_Required work_.
Go through the records below line by line and report how many lines include "enumerate", giving the number only.

<<<<

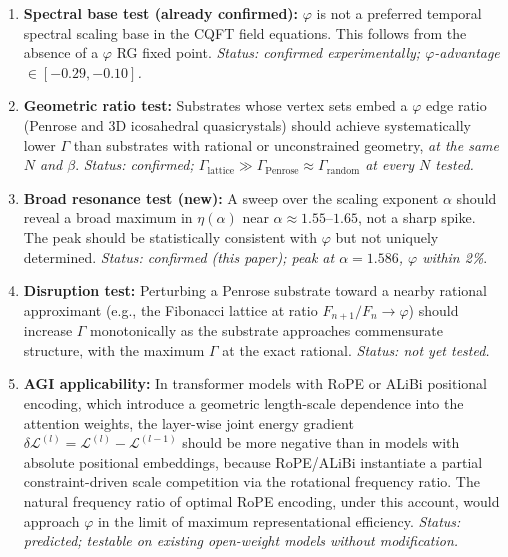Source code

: \documentclass[11pt,a4paper]{article}
\theoremstyle{plain}
\theoremstyle{definition}
\newcommand{\phiGolden}{\varphi}
\newcommand{\Lag}{\mathcal{L}}
\begin{document}
\begin{enumerate}[label=\textbf{P\arabic*.}, leftmargin=*, itemsep=6pt]

  \item \textbf{Spectral base test (already confirmed):}
    $\phiGolden$ is not a preferred temporal spectral scaling base in
    the CQFT field equations. This follows from the absence of a
    $\phiGolden$ RG fixed point. \emph{Status: confirmed experimentally;
    $\phiGolden$-advantage $\in [-0.29, -0.10]$.}

  \item \textbf{Geometric ratio test:}
    Substrates whose vertex sets embed a $\phiGolden$ edge ratio (Penrose
    and 3D icosahedral quasicrystals) should achieve systematically lower
    $\Gamma$ than substrates with rational or unconstrained geometry,
    \emph{at the same $N$ and $\beta$}. \emph{Status: confirmed;
    $\Gamma_{\text{lattice}} \gg \Gamma_{\text{Penrose}} \approx
    \Gamma_{\text{random}}$ at every $N$ tested.}

  \item \textbf{Broad resonance test (new):}
    A sweep over the scaling exponent $\alpha$ should reveal a broad
    maximum in $\eta(\alpha)$ near $\alpha \approx 1.55$--$1.65$, not a
    sharp spike. The peak should be statistically consistent with
    $\phiGolden$ but not uniquely determined. \emph{Status: confirmed
    (this paper); peak at $\alpha = 1.586$, $\phiGolden$ within 2\%}.

  \item \textbf{Disruption test:}
    Perturbing a Penrose substrate toward a nearby rational approximant
    (e.g., the Fibonacci lattice at ratio $F_{n+1}/F_n \to \phiGolden$)
    should increase $\Gamma$ monotonically as the substrate approaches
    commensurate structure, with the maximum $\Gamma$ at the exact
    rational. \emph{Status: not yet tested.}

  \item \textbf{AGI applicability:}
    In transformer models with RoPE or ALiBi positional encoding,
    which introduce a geometric length-scale dependence into the attention
    weights, the layer-wise joint energy gradient
    $\delta\Lag^{(l)} = \Lag^{(l)} - \Lag^{(l-1)}$
    should be more negative than in models with absolute positional
    embeddings, because RoPE/ALiBi instantiate a partial constraint-driven
    scale competition via the rotational frequency ratio. The natural
    frequency ratio of optimal RoPE encoding, under this account, would
    approach $\phiGolden$ in the limit of maximum representational
    efficiency.
    \emph{Status: predicted; testable on existing open-weight models
    without modification.}

\end{enumerate}
\end{document}
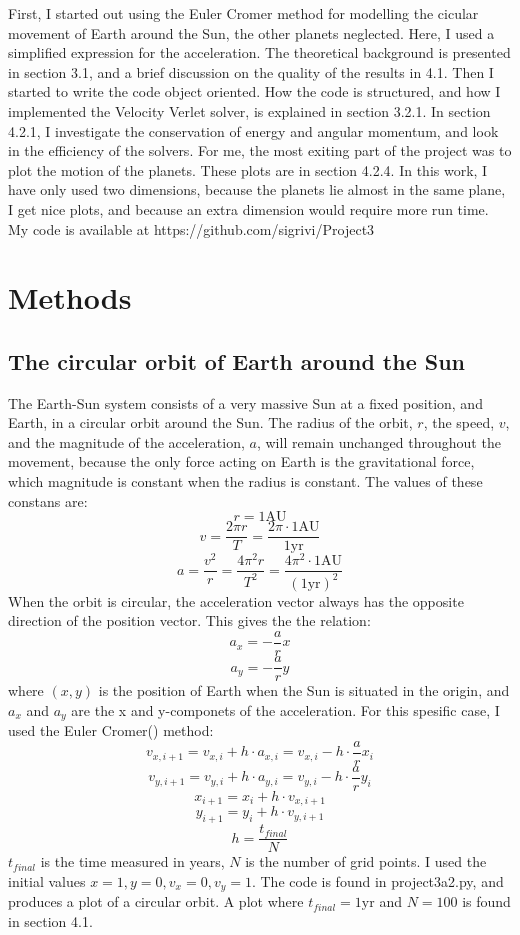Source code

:\documentclass{article}
\begin{document}
First, I started out using the Euler Cromer method for modelling the cicular movement of Earth around the Sun, the other planets neglected. Here, I used a simplified expression for the acceleration. The theoretical background is presented in section 3.1, and a brief discussion on the quality of the results in 4.1. Then I started to write the code object oriented. How the code is structured, and  how I implemented the Velocity Verlet solver, is explained in section 3.2.1. In section 4.2.1, I investigate the conservation of energy and angular momentum, and look in the efficiency of the solvers. 
For me, the most exiting part of the project was to plot the motion of the planets. These plots are in section 4.2.4. 
In this work, I have only used two dimensions, because the planets lie almost in the same plane, I get nice plots, and because an extra dimension would require more run time. 
My code is available at https://github.com/sigrivi/Project3
\section{Methods}
\subsection{The circular orbit of Earth around the Sun}
The Earth-Sun system consists of a very massive Sun at a fixed position, and Earth, in a circular orbit around the Sun. The radius of the orbit, $r$, the speed, $v$, and the magnitude of the acceleration, $a$, will remain unchanged throughout the movement, because the only force acting on Earth is the gravitational force, which magnitude is constant when the radius is constant. The values of these constans are: 
$$r=1\textrm{AU}$$
$$v=\frac{2{\pi}r}{T} = \frac{2 \pi \cdot 1\textrm{AU}}{1 \textrm{yr}}$$
$$a=\frac{v^2}{r} = \frac{4{\pi}^2r}{T^2} = \frac{4 {\pi}^2 \cdot 1\textrm{AU}}{(1 \textrm{yr})^2}$$
When the orbit is circular, the acceleration vector always has the opposite direction of the position vector. This gives the the relation: 
$$a_x = -\frac{a}{r}x$$
$$a_y = -\frac{a}{r}y$$
where $(x,y)$ is the position of Earth when the Sun is situated in the origin, and $a_x$ and $a_y$ are the x and y-componets of the acceleration. For this spesific case, I used the Euler Cromer(\cite{EulerCromer}) method: 
$$v_{x,i+1} =v_{x,i} + h\cdot a_{x,i} = v_{x,i} - h\cdot \frac{a}{r}x_i$$
$$v_{y,i+1} =v_{y,i} + h\cdot a_{y,i}= v_{y,i} - h\cdot \frac{a}{r}y_i$$
$$x_{i+1} = x_i + h \cdot v_{x,i+1}$$
$$y_{i+1} = y_i + h\cdot v_{y,i+1}$$
$$h = \frac{t_{final}}{N}$$ 
$t_{final}$ is the time measured in years, $N$ is the number of grid points. I used the initial values $x=1, y=0, v_x=0, v_y=1$.
The code is found in project3a2.py, and produces a plot of a circular orbit. A plot where $t_{final}=1\textrm{yr}$ and $N=100$ is found in section 4.1. %
\end{document}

>>>>

_Output for this exercise_.
2